ReferenceClasses: Objects With Fields Treated by Reference (OOP-style)

Description

The software described here supports reference classes whose objects have fields accessed by reference in the style of OOP languages such as Java and C++. Computations with these objects invoke methods on them and extract or set their fields. The field and method computations potentially modify the object. All computations referring to the objects see the modifications, in contrast to the usual functional programming model in R. Reference classes can be used to program in Rdirectly or in combination with an interface to an OOP-style language, allowing R-written methods to extend the interface.

Usage

setRefClass(Class, fields = , contains = , methods =,
     where =, inheritPackage =, ...)
getRefClass(Class, where =)

Arguments

Class

character string name for the class.

In the call to getRefClass() this argument can also be any object from the relevant class; note also the corresponding reference class methods documented in the section on Writing Reference Methods.

fields

either a character vector of field names or a named list of the fields. The resulting fields will be accessed with reference semantics (see the section on Reference Objects). If the argument is a list, the elements of the list can be the character string name of a class, in which case the field must be from that class or a subclass.

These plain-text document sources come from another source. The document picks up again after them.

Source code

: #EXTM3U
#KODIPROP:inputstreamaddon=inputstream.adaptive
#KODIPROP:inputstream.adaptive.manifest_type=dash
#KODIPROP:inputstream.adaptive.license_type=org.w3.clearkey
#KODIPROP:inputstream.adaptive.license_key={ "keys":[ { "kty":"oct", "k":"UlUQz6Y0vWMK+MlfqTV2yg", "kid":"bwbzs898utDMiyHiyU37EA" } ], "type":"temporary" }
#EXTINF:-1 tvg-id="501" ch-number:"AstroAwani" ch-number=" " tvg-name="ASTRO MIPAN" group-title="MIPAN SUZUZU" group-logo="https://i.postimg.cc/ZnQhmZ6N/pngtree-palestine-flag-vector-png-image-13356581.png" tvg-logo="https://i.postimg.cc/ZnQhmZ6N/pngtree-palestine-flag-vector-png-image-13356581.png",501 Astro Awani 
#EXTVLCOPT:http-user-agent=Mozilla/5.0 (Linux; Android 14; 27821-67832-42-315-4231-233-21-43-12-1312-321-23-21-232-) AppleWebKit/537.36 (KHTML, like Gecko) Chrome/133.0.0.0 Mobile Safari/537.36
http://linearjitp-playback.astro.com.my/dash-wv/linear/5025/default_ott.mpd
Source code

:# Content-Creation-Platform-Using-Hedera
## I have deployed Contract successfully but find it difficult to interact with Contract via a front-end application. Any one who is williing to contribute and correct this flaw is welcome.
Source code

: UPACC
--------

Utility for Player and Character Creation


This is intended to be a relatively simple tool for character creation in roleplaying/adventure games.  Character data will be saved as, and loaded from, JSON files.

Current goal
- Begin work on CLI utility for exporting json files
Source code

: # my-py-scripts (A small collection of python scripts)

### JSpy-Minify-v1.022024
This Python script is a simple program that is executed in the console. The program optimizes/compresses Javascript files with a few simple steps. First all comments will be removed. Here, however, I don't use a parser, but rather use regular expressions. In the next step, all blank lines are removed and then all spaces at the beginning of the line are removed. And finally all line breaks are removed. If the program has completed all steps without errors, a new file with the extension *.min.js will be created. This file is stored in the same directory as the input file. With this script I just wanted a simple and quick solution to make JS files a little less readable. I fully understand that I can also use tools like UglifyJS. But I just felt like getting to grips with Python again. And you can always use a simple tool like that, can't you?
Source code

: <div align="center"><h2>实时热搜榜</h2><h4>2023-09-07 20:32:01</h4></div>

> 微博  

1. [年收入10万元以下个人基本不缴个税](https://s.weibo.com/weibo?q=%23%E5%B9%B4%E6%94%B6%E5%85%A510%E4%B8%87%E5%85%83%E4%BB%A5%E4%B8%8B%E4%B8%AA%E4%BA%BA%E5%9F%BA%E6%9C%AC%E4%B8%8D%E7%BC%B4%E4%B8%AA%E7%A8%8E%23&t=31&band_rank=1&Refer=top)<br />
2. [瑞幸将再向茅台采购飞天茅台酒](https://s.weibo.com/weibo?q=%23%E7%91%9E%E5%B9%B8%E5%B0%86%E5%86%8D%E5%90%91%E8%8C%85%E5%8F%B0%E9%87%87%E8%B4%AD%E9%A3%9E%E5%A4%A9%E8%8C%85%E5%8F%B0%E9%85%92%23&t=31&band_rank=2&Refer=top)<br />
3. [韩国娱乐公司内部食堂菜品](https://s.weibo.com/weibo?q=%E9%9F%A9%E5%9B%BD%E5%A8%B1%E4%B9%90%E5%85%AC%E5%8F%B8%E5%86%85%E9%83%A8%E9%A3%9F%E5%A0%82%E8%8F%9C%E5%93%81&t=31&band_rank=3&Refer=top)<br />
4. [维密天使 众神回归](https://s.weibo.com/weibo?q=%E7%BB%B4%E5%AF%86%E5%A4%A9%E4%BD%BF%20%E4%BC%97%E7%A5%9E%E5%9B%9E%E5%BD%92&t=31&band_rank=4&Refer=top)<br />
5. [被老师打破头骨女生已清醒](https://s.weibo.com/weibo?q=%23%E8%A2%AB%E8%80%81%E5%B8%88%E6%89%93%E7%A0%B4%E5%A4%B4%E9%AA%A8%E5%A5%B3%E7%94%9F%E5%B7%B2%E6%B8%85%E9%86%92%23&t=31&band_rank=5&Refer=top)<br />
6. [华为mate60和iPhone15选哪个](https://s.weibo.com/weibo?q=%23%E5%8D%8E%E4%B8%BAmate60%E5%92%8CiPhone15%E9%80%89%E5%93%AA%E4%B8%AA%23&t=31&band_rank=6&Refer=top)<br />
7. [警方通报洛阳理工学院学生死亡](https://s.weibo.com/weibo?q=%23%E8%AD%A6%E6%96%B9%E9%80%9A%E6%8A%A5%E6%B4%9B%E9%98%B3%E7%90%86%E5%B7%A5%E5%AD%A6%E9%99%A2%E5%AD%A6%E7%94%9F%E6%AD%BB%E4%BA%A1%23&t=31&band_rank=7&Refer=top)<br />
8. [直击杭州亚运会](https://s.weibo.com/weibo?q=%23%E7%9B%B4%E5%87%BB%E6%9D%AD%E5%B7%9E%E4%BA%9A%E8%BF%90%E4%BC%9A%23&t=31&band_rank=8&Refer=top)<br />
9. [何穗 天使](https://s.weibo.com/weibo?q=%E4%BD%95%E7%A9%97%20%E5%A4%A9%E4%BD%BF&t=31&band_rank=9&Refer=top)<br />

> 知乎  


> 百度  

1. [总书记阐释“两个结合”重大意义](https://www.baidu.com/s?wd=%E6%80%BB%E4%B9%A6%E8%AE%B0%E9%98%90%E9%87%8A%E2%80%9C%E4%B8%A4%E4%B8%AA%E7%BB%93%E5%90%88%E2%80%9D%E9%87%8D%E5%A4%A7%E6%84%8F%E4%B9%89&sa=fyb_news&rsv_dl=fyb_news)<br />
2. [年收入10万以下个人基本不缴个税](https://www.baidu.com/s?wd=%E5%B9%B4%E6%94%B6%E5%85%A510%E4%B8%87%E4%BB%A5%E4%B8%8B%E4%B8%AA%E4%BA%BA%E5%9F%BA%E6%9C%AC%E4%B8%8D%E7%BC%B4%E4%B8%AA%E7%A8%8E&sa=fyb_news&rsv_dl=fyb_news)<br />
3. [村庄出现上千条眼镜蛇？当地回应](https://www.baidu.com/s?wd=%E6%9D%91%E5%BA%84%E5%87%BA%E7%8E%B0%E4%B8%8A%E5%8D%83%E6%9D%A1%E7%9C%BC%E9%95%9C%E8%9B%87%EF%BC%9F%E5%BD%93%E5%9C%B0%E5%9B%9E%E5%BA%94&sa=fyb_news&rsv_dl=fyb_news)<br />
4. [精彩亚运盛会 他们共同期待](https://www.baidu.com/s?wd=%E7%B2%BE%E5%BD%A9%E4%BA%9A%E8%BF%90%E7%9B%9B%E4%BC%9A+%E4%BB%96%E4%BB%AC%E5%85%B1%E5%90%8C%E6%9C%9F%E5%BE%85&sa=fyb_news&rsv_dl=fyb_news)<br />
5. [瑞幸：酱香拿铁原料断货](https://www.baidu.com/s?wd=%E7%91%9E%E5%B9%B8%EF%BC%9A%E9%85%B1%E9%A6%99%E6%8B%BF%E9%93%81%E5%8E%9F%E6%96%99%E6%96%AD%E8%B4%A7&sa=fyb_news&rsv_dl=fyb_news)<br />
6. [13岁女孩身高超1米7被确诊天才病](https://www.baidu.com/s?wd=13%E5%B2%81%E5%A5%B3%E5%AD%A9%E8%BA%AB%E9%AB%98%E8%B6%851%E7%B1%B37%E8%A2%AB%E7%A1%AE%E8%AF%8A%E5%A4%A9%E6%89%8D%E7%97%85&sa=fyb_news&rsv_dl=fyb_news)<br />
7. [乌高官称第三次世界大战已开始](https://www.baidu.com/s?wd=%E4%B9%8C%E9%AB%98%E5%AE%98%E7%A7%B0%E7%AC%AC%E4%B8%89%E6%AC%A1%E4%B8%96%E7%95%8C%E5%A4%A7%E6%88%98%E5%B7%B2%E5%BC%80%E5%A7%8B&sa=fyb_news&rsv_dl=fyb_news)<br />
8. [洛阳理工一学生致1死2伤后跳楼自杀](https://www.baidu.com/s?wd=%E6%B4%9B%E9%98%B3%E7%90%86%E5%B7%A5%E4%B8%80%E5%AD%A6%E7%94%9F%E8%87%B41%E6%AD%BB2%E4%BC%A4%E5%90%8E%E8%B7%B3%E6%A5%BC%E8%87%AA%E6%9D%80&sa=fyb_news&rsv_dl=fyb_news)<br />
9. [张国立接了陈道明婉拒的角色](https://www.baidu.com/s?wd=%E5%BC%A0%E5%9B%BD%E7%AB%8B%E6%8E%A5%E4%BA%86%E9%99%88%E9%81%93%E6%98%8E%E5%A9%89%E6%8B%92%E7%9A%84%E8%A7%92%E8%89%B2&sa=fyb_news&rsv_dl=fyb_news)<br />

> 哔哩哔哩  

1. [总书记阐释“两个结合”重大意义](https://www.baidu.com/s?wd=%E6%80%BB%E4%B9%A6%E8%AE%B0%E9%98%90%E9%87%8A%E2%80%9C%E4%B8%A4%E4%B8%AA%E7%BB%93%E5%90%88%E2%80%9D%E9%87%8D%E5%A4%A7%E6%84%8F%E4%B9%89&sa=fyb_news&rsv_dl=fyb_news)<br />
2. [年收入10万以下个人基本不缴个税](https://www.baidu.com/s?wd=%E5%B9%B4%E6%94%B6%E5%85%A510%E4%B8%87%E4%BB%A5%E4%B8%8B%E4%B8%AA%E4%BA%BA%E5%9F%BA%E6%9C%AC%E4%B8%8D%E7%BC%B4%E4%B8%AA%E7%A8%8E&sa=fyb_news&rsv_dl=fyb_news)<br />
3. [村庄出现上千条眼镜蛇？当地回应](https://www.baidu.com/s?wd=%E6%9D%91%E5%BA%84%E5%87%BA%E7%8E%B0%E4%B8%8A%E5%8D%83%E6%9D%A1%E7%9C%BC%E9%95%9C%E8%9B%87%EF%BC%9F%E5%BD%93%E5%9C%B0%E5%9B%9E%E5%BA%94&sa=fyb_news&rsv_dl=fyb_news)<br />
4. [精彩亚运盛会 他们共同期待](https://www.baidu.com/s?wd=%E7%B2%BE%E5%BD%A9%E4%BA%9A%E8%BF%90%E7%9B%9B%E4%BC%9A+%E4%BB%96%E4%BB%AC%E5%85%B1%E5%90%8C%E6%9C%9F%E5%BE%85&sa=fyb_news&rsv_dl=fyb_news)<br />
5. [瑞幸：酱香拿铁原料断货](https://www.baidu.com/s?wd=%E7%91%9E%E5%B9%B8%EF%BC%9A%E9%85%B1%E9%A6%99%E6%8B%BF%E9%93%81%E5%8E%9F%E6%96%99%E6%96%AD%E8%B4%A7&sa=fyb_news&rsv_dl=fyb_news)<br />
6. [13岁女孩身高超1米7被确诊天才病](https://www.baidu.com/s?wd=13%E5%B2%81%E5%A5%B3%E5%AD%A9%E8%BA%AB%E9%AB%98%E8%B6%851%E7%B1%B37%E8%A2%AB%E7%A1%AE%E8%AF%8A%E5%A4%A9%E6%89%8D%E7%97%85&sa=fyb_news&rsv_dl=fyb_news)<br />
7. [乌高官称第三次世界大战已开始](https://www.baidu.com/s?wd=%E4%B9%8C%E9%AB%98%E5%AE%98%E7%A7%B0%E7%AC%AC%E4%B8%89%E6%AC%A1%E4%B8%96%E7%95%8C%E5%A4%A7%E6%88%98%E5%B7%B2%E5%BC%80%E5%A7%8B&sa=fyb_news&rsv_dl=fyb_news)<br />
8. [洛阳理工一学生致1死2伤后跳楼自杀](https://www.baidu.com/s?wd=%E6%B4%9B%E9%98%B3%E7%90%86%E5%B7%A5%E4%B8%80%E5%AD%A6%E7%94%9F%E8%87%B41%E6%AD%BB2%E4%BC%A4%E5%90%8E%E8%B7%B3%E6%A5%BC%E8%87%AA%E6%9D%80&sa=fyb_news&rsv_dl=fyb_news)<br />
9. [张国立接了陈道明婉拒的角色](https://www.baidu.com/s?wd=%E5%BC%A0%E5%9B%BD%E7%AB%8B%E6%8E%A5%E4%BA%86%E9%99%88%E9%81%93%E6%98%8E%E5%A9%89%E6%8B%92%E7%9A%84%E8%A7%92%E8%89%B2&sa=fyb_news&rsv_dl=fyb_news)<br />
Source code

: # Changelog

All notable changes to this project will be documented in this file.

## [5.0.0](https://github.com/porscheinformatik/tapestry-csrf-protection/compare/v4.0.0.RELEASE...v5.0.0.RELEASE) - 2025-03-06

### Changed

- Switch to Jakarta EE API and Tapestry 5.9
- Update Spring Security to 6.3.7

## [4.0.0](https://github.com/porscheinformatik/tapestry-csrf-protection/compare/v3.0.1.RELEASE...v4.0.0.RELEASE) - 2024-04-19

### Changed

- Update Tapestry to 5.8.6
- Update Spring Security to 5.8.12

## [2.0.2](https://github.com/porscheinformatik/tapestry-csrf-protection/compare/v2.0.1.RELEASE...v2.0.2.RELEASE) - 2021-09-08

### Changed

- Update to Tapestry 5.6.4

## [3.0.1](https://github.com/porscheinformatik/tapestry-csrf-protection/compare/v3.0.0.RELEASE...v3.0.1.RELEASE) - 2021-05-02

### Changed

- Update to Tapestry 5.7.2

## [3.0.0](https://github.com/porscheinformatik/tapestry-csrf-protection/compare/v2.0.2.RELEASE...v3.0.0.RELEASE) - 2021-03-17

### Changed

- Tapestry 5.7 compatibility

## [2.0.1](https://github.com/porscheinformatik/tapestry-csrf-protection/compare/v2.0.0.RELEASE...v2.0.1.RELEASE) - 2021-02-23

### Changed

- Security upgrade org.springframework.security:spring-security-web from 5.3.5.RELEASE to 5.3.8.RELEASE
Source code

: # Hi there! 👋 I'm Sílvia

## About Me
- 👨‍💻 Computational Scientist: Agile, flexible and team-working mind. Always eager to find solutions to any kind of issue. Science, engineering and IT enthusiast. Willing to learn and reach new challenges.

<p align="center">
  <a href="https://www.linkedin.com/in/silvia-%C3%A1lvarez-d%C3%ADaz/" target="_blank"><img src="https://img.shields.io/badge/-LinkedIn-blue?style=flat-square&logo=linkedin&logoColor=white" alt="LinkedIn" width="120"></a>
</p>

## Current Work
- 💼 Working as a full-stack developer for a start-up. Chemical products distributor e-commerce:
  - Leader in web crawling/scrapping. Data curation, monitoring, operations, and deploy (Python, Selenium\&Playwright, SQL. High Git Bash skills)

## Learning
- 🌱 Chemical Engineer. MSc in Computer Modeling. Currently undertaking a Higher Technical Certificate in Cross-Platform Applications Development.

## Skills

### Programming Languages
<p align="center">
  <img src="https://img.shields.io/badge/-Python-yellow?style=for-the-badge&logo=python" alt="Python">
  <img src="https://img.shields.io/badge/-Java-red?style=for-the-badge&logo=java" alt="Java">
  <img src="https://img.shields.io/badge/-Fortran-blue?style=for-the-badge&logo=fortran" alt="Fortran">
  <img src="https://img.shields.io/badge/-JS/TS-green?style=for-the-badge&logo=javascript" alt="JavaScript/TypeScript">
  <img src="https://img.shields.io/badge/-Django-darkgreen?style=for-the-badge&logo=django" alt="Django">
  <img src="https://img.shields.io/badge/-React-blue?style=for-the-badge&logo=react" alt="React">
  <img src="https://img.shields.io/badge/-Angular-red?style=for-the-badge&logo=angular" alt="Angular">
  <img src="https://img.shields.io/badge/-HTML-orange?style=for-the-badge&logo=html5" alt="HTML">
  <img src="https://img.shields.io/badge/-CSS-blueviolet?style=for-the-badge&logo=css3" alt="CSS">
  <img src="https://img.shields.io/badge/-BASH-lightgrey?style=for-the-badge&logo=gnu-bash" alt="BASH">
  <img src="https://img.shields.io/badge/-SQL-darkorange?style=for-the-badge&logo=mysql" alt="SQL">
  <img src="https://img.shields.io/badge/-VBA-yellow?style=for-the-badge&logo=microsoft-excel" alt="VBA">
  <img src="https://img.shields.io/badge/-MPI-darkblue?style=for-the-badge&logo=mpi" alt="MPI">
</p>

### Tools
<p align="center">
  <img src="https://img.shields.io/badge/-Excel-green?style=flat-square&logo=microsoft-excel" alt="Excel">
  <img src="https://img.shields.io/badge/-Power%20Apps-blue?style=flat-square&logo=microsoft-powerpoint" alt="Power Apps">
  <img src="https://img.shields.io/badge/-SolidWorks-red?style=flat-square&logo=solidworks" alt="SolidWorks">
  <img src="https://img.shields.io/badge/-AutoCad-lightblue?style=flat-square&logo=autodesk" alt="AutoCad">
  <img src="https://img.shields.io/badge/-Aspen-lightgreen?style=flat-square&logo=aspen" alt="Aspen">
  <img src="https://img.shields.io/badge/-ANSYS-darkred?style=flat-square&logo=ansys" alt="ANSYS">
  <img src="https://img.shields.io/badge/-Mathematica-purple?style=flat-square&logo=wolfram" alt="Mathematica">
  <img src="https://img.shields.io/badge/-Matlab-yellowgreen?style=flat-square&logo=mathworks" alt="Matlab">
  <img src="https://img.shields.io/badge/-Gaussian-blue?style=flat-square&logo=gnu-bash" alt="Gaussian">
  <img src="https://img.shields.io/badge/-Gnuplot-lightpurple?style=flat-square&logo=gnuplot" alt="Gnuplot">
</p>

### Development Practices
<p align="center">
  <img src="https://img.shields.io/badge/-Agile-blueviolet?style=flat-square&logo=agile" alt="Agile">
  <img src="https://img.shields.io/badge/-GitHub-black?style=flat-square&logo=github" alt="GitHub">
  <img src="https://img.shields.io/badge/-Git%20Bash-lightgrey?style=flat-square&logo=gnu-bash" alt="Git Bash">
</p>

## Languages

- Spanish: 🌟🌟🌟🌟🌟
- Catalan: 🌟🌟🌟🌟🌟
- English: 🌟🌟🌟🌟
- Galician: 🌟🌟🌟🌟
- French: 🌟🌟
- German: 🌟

The element in the list can alternatively be an accessor function, a function of one argument that returns the field if called with no argument or sets it to the value of the argument otherwise. Accessor functions are used internally and for inter-system interface applications. Their definition follows the rules for writing methods for the class: they can refer to other fields and can call other methods for this class or its superclasses. See the section on Implementation for the internal mechanism used by accessor functions.

Note that fields are distinct from the slots, if any, in the object. Slots are, as always, handled by standard R

Value

setRefClass() returns a generator function suitable for creating objects from the class, invisibly. A call to this function takes any number of arguments, which will be passed on to the initialize method. If no initialize method is defined for the class or one of its superclasses, the default method expects named arguments with the name of one of the fields and unnamed arguments, if any, that are objects from one of the superclasses of this class (but only superclasses that are themselves reference classes have any effect).
The generator function is similar to the S4 generator function returned by setClass. In addition to being a generator function, however, it is also a reference class generator object, with reference class methods for various utilities. See the section on reference class generator objects below.
If the class has a method defined for $initialize(),this method will be called once the reference object has been created. You should write such a method for a class that needs to do some special initialization. In particular, a reference method is recommended rather than a method for the S4 generic function initialize(), because some special initialization is required for reference objects before the initialization of fields. As with S4 classes, methods are written for $initialize()and not for $new(),both for the previous reason and also because $new()is invoked on the generator object and would be a method for that class.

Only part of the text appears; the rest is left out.